◆ Work instructions:
Lines from the beginning of the entries up to and including the one with "5. Click **Connect**." must be duplicated word for word; leave out all others.

◆ Recorded data:
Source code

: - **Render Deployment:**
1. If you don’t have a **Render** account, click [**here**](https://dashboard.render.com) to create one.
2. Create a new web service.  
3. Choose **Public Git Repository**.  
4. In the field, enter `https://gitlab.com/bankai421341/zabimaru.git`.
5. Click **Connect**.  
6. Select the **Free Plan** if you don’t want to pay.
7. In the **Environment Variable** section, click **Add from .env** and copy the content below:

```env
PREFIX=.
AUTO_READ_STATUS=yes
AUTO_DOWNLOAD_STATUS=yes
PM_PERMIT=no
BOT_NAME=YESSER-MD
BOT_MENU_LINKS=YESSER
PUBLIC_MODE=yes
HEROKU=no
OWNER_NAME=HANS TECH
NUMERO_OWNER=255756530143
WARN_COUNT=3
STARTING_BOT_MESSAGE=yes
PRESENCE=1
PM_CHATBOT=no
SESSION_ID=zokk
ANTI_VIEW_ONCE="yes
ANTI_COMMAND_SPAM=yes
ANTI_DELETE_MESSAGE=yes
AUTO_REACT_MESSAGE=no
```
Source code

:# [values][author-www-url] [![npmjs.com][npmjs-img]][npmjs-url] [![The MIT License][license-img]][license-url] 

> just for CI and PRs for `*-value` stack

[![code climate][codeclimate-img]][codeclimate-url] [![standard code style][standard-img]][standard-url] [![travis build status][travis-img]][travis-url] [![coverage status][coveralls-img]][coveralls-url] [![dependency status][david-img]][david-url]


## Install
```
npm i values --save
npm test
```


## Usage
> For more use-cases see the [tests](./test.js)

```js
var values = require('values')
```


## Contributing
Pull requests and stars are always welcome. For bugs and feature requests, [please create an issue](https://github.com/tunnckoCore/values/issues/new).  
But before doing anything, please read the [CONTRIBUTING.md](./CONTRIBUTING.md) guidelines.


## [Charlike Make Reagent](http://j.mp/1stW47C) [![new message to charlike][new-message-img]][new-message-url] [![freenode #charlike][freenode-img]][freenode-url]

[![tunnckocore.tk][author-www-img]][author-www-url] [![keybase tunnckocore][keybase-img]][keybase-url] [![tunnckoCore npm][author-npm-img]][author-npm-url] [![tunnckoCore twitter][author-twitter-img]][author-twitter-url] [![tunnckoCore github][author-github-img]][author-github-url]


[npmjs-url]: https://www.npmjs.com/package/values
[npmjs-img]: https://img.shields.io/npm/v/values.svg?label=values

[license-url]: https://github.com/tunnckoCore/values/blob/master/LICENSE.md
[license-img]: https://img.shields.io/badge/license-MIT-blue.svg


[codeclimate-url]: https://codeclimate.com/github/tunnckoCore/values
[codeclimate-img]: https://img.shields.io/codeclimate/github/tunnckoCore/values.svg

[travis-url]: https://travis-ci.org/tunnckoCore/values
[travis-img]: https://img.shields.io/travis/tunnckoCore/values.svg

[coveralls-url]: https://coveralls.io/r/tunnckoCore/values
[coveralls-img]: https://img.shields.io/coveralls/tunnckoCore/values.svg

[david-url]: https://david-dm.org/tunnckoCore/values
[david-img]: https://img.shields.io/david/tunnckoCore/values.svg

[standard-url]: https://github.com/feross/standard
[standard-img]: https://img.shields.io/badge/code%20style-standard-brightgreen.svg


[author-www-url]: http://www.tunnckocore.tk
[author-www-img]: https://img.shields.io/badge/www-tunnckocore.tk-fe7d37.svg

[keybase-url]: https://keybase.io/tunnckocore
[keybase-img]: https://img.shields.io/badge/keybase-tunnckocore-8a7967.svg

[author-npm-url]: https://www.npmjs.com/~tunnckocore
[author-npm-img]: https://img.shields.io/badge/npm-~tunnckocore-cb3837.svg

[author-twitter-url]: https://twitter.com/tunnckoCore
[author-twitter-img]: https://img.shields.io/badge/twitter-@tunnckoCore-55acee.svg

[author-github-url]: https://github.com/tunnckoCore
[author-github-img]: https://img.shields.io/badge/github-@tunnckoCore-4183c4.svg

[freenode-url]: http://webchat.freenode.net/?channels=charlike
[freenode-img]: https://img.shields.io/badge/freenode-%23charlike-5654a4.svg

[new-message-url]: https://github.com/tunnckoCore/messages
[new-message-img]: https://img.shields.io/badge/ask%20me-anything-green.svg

◆ Task answer:
Source code

: - **Render Deployment:**
1. If you don’t have a **Render** account, click [**here**](https://dashboard.render.com) to create one.
2. Create a new web service.  
3. Choose **Public Git Repository**.  
4. In the field, enter `https://gitlab.com/bankai421341/zabimaru.git`.
5. Click **Connect**.  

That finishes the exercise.